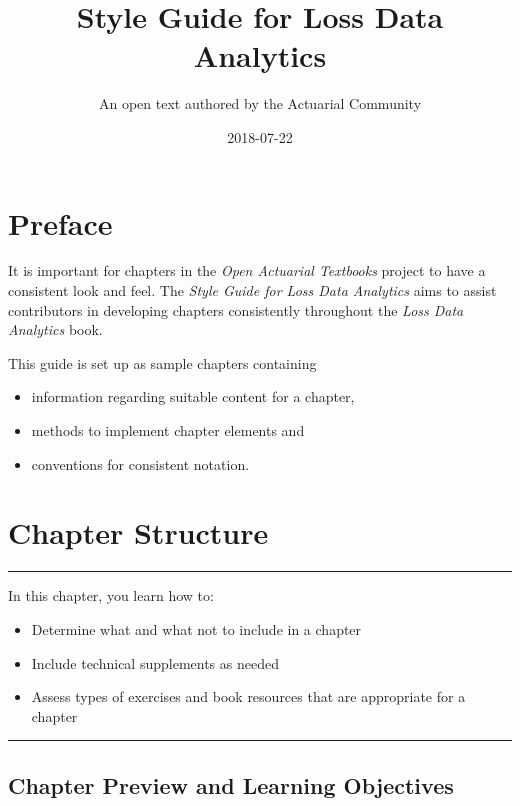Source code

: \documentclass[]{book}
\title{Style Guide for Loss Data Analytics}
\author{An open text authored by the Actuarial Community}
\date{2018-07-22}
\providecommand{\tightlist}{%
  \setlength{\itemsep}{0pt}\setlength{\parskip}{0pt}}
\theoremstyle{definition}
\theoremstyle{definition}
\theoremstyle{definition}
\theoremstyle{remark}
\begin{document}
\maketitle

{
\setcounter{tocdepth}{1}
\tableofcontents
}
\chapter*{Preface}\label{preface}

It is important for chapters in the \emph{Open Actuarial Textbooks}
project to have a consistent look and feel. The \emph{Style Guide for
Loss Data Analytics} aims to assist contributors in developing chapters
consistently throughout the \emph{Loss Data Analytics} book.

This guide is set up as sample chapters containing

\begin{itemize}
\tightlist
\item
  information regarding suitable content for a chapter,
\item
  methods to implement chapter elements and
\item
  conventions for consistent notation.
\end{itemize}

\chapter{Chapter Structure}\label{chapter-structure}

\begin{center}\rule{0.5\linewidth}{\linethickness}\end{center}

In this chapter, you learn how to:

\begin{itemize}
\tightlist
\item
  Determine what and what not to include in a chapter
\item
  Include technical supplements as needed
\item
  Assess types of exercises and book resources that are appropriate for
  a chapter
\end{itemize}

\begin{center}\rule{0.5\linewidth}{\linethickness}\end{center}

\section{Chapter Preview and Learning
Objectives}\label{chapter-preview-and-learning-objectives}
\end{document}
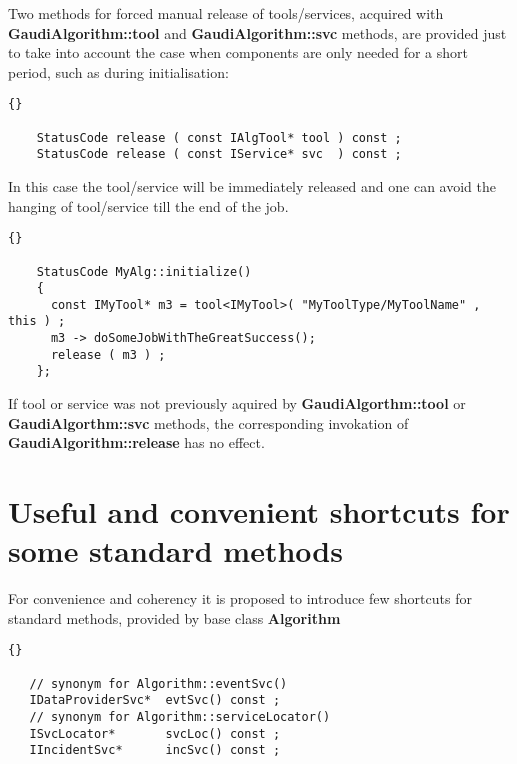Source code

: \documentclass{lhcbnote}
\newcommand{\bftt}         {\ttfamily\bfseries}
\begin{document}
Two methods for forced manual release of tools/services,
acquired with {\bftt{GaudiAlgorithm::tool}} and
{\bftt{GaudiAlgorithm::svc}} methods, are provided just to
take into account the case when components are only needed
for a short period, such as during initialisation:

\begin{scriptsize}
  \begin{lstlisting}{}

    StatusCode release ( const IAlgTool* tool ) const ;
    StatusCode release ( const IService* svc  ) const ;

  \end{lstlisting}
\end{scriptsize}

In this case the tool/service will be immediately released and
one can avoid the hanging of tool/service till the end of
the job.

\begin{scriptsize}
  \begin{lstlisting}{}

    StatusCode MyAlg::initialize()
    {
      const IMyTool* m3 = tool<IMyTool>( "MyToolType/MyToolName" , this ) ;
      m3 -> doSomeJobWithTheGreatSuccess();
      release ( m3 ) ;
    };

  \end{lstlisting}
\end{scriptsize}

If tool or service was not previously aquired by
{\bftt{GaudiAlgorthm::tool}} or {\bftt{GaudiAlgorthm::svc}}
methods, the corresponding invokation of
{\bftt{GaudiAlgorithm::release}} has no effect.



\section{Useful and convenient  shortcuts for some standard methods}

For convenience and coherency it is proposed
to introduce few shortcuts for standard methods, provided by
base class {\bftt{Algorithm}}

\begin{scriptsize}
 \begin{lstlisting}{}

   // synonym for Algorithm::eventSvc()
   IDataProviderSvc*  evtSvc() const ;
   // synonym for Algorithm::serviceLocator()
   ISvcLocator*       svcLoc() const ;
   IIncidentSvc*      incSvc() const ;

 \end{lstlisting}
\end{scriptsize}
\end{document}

═══

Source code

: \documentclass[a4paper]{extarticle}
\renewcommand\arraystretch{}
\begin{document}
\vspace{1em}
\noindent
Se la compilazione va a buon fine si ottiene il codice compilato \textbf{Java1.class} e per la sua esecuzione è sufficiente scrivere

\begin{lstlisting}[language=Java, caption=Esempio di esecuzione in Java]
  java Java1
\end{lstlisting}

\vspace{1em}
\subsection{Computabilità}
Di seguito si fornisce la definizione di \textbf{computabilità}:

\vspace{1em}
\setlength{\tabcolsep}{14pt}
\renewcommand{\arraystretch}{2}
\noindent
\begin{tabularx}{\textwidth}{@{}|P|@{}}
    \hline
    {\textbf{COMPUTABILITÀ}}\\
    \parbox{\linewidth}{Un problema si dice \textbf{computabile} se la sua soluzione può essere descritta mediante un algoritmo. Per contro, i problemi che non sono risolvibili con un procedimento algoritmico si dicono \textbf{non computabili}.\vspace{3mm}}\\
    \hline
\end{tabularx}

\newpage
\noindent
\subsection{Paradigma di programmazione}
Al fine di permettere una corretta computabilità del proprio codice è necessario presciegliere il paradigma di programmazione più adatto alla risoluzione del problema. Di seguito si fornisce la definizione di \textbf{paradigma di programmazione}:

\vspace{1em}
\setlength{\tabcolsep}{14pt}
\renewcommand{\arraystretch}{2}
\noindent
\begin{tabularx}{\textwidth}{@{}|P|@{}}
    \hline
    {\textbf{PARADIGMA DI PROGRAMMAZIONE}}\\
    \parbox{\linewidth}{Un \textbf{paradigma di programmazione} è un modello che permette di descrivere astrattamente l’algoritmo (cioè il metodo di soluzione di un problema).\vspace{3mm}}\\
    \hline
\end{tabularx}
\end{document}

═══

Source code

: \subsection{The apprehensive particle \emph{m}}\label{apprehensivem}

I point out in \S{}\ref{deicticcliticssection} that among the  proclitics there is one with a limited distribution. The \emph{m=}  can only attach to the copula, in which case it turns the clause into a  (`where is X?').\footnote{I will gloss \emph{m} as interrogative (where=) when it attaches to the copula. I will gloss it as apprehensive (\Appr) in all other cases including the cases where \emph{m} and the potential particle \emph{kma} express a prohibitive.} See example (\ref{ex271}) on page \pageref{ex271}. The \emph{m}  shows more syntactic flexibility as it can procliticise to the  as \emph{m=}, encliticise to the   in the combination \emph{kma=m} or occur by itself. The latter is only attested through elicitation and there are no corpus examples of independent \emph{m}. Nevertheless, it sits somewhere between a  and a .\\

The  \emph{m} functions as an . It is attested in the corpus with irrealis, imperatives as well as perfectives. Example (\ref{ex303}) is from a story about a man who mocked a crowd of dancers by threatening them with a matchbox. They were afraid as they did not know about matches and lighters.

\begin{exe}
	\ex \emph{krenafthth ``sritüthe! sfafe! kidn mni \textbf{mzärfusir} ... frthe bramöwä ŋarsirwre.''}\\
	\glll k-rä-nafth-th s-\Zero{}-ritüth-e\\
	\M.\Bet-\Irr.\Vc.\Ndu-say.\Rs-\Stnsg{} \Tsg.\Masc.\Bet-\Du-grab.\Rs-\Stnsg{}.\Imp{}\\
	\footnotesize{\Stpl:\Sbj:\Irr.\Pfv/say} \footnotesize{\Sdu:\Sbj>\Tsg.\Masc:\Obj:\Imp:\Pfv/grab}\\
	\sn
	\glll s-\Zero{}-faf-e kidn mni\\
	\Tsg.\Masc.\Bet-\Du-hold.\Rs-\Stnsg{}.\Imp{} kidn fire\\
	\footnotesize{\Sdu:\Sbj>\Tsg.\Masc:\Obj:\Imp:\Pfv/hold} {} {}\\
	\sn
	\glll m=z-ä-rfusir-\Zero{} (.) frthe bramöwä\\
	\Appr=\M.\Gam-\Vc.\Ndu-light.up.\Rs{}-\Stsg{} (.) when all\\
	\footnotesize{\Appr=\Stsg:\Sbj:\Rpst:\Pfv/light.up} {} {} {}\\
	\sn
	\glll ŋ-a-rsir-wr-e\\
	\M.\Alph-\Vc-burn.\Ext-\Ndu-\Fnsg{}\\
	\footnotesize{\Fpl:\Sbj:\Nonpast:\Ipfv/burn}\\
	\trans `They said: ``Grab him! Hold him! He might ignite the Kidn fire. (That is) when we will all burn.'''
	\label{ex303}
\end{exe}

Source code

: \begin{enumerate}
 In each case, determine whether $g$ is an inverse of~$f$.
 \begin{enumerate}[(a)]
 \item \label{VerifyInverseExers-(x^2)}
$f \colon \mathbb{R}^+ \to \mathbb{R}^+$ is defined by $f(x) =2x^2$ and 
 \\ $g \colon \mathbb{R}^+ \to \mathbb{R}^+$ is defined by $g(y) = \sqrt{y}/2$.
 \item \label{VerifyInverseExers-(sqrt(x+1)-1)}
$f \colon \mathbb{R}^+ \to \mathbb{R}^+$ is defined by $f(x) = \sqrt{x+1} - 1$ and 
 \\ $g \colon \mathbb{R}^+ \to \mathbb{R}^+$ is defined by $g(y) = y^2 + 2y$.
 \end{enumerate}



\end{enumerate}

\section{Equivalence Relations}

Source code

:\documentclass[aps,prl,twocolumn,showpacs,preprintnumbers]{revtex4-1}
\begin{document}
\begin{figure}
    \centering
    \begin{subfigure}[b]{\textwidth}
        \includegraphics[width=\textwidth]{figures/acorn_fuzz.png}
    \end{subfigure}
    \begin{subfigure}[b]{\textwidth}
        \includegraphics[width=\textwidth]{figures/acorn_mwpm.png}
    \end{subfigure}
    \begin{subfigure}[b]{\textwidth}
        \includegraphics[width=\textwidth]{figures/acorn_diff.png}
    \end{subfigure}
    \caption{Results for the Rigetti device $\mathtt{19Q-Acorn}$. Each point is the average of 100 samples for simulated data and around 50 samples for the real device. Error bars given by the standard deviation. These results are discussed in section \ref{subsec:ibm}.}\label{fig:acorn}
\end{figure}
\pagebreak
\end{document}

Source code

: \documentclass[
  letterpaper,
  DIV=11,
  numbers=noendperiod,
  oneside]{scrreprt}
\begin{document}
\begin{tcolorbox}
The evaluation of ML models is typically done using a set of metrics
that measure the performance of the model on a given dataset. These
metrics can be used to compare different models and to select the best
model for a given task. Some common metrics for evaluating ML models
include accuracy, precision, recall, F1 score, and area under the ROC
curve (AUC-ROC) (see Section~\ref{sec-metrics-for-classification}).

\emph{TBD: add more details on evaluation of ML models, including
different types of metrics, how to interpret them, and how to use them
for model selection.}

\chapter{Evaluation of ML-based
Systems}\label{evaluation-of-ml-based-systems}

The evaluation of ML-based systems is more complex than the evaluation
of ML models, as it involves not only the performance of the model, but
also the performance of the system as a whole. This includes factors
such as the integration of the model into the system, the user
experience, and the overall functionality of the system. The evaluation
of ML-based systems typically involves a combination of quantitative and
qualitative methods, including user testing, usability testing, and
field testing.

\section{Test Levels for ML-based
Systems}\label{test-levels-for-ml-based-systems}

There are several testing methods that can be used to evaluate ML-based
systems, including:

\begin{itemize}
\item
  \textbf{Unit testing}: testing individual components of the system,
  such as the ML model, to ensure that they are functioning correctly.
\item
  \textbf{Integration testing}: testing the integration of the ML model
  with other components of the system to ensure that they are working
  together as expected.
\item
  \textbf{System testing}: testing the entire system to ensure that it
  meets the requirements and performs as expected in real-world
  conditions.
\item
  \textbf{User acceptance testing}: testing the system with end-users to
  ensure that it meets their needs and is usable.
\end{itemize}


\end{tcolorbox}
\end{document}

═══

- WHAT THE TASK ASKS -
Restate word for word the lines of the data above, starting at the line containing "m3 -> doSomeJobWithTheGreatSuccess();" and ending at the line containing "evtSvc() const ;", both included, and nothing more.

- SOLUTION TO THE EXERCISE -
      m3 -> doSomeJobWithTheGreatSuccess();
      release ( m3 ) ;
    };

  \end{lstlisting}
\end{scriptsize}

If tool or service was not previously aquired by
{\bftt{GaudiAlgorthm::tool}} or {\bftt{GaudiAlgorthm::svc}}
methods, the corresponding invokation of
{\bftt{GaudiAlgorithm::release}} has no effect.



\section{Useful and convenient  shortcuts for some standard methods}

For convenience and coherency it is proposed
to introduce few shortcuts for standard methods, provided by
base class {\bftt{Algorithm}}

\begin{scriptsize}
 \begin{lstlisting}{}

   // synonym for Algorithm::eventSvc()
   IDataProviderSvc*  evtSvc() const ;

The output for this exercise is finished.